>>>

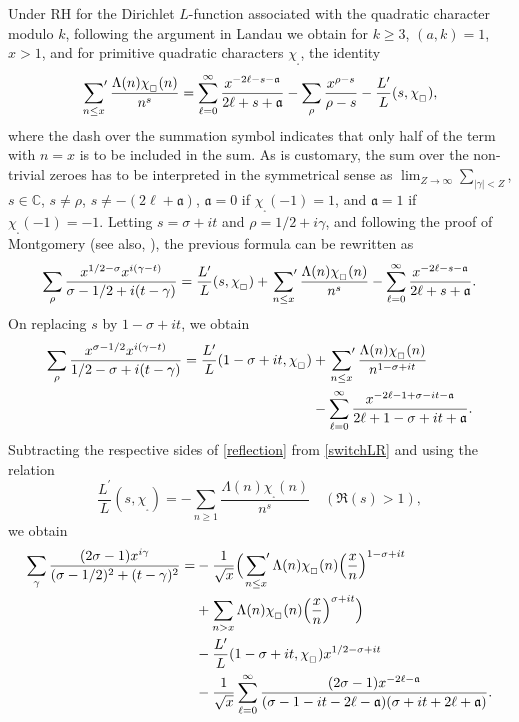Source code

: \documentclass[pdflatex]{sn-jnl}%
\theoremstyle{sltheorems}
\theoremstyle{plainrem}
\theoremstyle{definition}
\begin{document}
Under RH for the Dirichlet $L$-function associated with the quadratic character
modulo $k$, following the argument in Landau \cite[p.~353]{LandauHand} we obtain for $k\ge 3$,
$(a,k)=1$, $x > 1$, and for primitive quadratic characters $\chi_{_{\square}}$, the identity
\[
\sideset{}{'} \sum_{n\le  x} \frac{\Lambda(n)\chi_{_{\square}}(n)}{n^s}
=
\sum_{\ell=0}^{\infty}\frac{x^{-2\ell-s-\mathfrak{a}}}{2\ell+s+\mathfrak{a}}
-
\sum_{\rho}\frac{x^{\rho-s}}{\rho-s}
-
\frac{L^\prime}{L}(s,\chi_{_{\square}}),
\]
where the dash over the summation symbol indicates that only half of
the term with 
$n = x$ is to be included in the sum. As is customary,
the sum over the non-trivial zeroes has to be interpreted in 
the symmetrical 
sense as $ \lim_{Z \to \infty} \sum_{ \vert \gamma \vert  < Z}$,
$s\in \mathbb C$,
$s\ne \rho$, $s\ne -(2\ell+\mathfrak{a})$,
$\mathfrak{a} =0$ if $\chi_{_{\square}}(-1)=1$, and
$\mathfrak{a} =1$ if $\chi_{_{\square}}(-1)=-1$.
%
Letting $s=\sigma+it$ and $\rho=1/2+i\gamma$, 
and following the proof of Montgomery \cite[pp.~185--186]{Montgomery1973} (see also, \cite[\S 3]{mathannalen}),
the previous formula can be rewritten as
%
\begin{equation}
\label{switchLR}
\sum_{\rho}
\frac{x^{1/2-\sigma}x^{i(\gamma-t)}}{\sigma-1/2 +i(t-\gamma)}
=
 \frac{L^\prime}{L}(s,\chi_{_{\square}})
 +
\sideset{}{'} \sum_{n\le  x} \frac{\Lambda(n)\chi_{_{\square}}(n)}{n^s}
-
\sum_{\ell=0}^{\infty}\frac{x^{-2\ell-s-\mathfrak{a}}}{2\ell+s+\mathfrak{a}}
.
\end{equation}
On replacing $s$ by $1-\sigma+it$, we obtain
%
\begin{align}
\notag
\sum_{\rho}\frac{x^{\sigma-1/2}x^{i(\gamma-t)}}{1/2-\sigma +i(t-\gamma)}
=
\frac{L^\prime}{L}(1-\sigma+it,\chi_{_{\square}})
& +
\sideset{}{'} \sum_{n\le  x} \frac{\Lambda(n)\chi_{_{\square}}(n)}{n^{1-\sigma+it}}
\\& 
\label{reflection}
-
\sum_{\ell=0}^{\infty}\frac{x^{-2\ell-1 + \sigma -it-\mathfrak{a}}}{2\ell+1 - \sigma +it+\mathfrak{a}}
.
\end{align}
%
Subtracting the respective sides of \eqref{reflection} from \eqref{switchLR} 
and using the relation 
%
\begin{equation}
\label{derlog-L}
 \frac{L^\prime}{L}(s,\chi_{_{\square}})
 =
 - \sum_{n\ge 1} \frac{\Lambda(n)\chi_{_{\square}}(n)}{n^s}
 \quad (\Re(s)>1),
\end{equation}
%
 we obtain 
\begin{align}
\notag
\sum_{\gamma}
\frac{(2\sigma-1) x^{i\gamma}}{(\sigma -1/2)^{2}+(t-\gamma)^{2}}
=
& -\frac{1}{\sqrt{x}} 
\Bigl(
\sideset{}{'} \sum_{n\le x} 
\Lambda(n)\chi_{_{\square}}(n) \Bigl( \frac{x}{n} \Bigr)^{1-\sigma+it} 
\\&
\notag
+
\sum_{n > x} \Lambda(n)\chi_{_{\square}}(n) \Bigl( \frac{x}{n} \Bigr)^{\sigma+it} 
\Bigr)
 \\
&
-
\frac{L^\prime}{L}(1-\sigma+it, \chi_{_{\square}})
x^{1/2-\sigma+it} \nonumber \\
\label{Montgomery-eq-(22)}
&
-\frac{1}{\sqrt{x}} 
\sum_{\ell=0}^{\infty}
\frac{(2\sigma-1) x^{-2\ell-\mathfrak{a}}}{(\sigma-1-it-2\ell-\mathfrak{a} ) (\sigma+it+2\ell+\mathfrak{a})}.
\end{align}
\end{document}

<<<

Work to be completed: When a line in the listing has the word "switchLR", return that line.

Completed task:
\label{switchLR}
Subtracting the respective sides of \eqref{reflection} from \eqref{switchLR} 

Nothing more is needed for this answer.